A sociedade atual, amplamente moldada pelas tecnologias de informação, requer que os profissionais e os consumidores desenvolvam competências de literacia informacional para conseguir localizar, avaliar, utilizar e partilhar informação de uma forma eficiente e ética (Costa, 2025). Quando aplicamos esta necessidade à gestão de plataformas online de e-commerce, deparamo-nos com o desafio de atuar perante a chamada “era da pós-verdade”, uma época caraterizada pela sobrecarga informacional e por ecossistemas online em que as linhas entre a informação genuína e a manipulação são frequentemente ténues (Barriga, 2023).

Um dos reflexos mais críticos da falta de literacia neste setor é a suscetibilidade à desinformação, frequentemente categorizada como fake news. A propagação de conteúdos falsos nas plataformas digitais e nas redes sociais traz implicações severas, afetando de forma destrutiva a confiança do consumidor e a reputação corporativa (O Impacto da Desinformação, 2025). A confiança, definida como a crença na integridade de um serviço mediante o cumprimento das promessas efetuadas pela organização, é o pilar de qualquer relação de e-commerce (Eisingerich & Bell, 2008, como citado em O Impacto da Desinformação, 2025). Consumidores expostos a informações deturpadas ou falsas podem alterar subitamente o seu comportamento de compra e a sua preferência por certas marcas, gerando prejuízos financeiros e danos duradouros à imagem da organização (O Impacto da Desinformação, 2025).

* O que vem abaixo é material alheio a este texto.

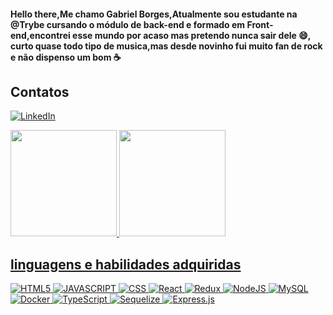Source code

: #### Hello there,Me chamo Gabriel Borges,Atualmente sou estudante na @Trybe cursando o módulo de back-end e formado em Front-end,encontrei esse mundo por acaso mas pretendo nunca sair dele 😄, curto quase todo tipo de musica,mas desde novinho fui muito fan de rock e não dispenso um bom :coffee: 

## Contatos
<a href="https://www.linkedin.com/in/gabrielblborges/"><img alt="LinkedIn" src="https://img.shields.io/badge/LinkedIn-0077B5?style=for-the-badge&logo=linkedin&logoColor=white" /></a>


<div align="left">
  <a href="https://github.com/GBLBORGES">
  <img height="170em" src="https://github-readme-stats.vercel.app/api?username=GBLBORGES&show_icons=true&theme=codeSTACKr&include_all_commits=true&count_private=true"/>
  <img height="170em" src="https://github-readme-stats.vercel.app/api/top-langs/?username=GBLBORGES&layout=compact&langs_count=7&theme=codeSTACKr"/> 
</div>
  
 ## linguagens e habilidades adquiridas
![HTML5](https://img.shields.io/badge/HTML5-E34F26?style=for-the-badge&logo=html5&logoColor=white)
![JAVASCRIPT](https://img.shields.io/badge/JavaScript-F7DF1E?style=for-the-badge&logo=javascript&logoColor=black)
![CSS](https://img.shields.io/badge/CSS-239120?&style=for-the-badge&logo=css3&logoColor=white)
![React](https://img.shields.io/badge/react-%2320232a.svg?style=for-the-badge&logo=react&logoColor=%2361DAFB)
![Redux](https://img.shields.io/badge/redux-%23593d88.svg?style=for-the-badge&logo=redux&logoColor=white)
![NodeJS](https://img.shields.io/badge/node.js-6DA55F?style=for-the-badge&logo=node.js&logoColor=white)
![MySQL](https://img.shields.io/badge/mysql-%2300f.svg?style=for-the-badge&logo=mysql&logoColor=white)
![Docker](https://img.shields.io/badge/Docker-2CA5E0?style=for-the-badge&logo=docker&logoColor=white)
![TypeScript](https://img.shields.io/badge/typescript-%23007ACC.svg?style=for-the-badge&logo=typescript&logoColor=white)
![Sequelize](https://img.shields.io/badge/Sequelize-52B0E7?style=for-the-badge&logo=Sequelize&logoColor=white)
![Express.js](https://img.shields.io/badge/express.js-%23404d59.svg?style=for-the-badge&logo=express&logoColor=%2361DAFB)

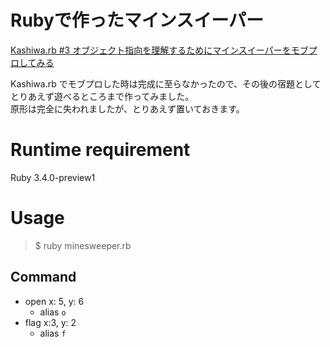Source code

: # Rubyで作ったマインスイーパー

[Kashiwa.rb #3 オブジェクト指向を理解するためにマインスイーパーをモブプロしてみる](https://kashiwarb.connpass.com/event/330510/)

Kashiwa.rb でモブプロした時は完成に至らなかったので、その後の宿題としてとりあえず遊べるところまで作ってみました。  
原形は完全に失われましたが、とりあえず置いておきます。

# Runtime requirement

Ruby 3.4.0-preview1

# Usage

> $ ruby minesweeper.rb

## Command

- open x: 5, y: 6
    - alias `o`
- flag x:3, y: 2
    - alias `f`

Para proteger o comércio eletrónico destes riscos, a gestão das plataformas deve assentar numa abordagem assente na ética digital (Rockembach & Geerts, 2024). O uso de algoritmos sofisticados para recolha de dados dos consumidores (Big Data) e sistemas de recomendação em plataformas levanta dilemas éticos significativos, como vieses algorítmicos e questões profundas de violação de privacidade e manipulação de consumo (Rockembach & Geerts, 2024; Barriga, 2023). Em resposta, surge a relevância de funções como a do “eticista digital”, um profissional responsável por traduzir padrões éticos para o ambiente de trabalho, garantindo que as tecnologias de e-commerce e inteligência artificial têm um impacto positivo e responsável na sociedade (Rockembach & Geerts, 2024).

A mitigação dos impactos da desinformação nas plataformas de e-commerce obriga a uma resposta proativa através da literacia digital. As marcas não podem apenas confiar no espírito crítico pré-existente dos utilizadores; devem adotar uma comunicação digital transparente e responsável, implementar estratégias de verificação (fact-checking) nos seus sites e envolver-se ativamente no fomento da literacia digital dos seus clientes e colaboradores (O Impacto da Desinformação, 2025; Costa, 2025).

A reflexão sobre o e-commerce e a literacia sublinha que a sobrevivência e o sucesso na gestão de plataformas online dependem de um ecossistema mais do que meramente tecnológico. Requer a construção de uma relação baseada em práticas éticas (Melo, Rockembach, & Silva, 2023, como citado em Rockembach & Geerts, 2024), numa gestão de informação criteriosa que cultive comportamentos informacionais adequados (Costa, 2025) e na literacia mediática, permitindo empoderar os consumidores para fazerem escolhas conscientes e informadas num mundo cada vez mais digital (Barriga, 2023).

——————————————————————————–

Referências Bibliográficas

Barriga, A. C. (2023). Lugares (ausentes) de literacia mediática e digital. Configurações, (31), 19-38. https://doi.org/10.4000/configuracoes.17005

Costa, G. B. da. (2025). Literacia e comportamento informacional na era digital: Oportunidades e desafios organizacionais [Dissertação de mestrado, Instituto Superior de Contabilidade e Administração do Porto]. Repositório Comum. http://hdl.handle.net/10400.22/30540

Martins, M. L. P. (2022). Gestão do marketing digital: Uma análise em empresas de comércio eletrónico em tempo de pandemia [Dissertação de mestrado, Instituto Superior de Contabilidade e Administração do Porto]. Repositório Comum. http://hdl.handle.net/10400.22/21378

O impacto da desinformação na confiança do consumidor e na reputação empresarial. (2025). Revista Académica de Tendências em Comunicação e Ciências Empresariais, (5). Instituto Superior de Contabilidade e Administração do Porto (ISCAP).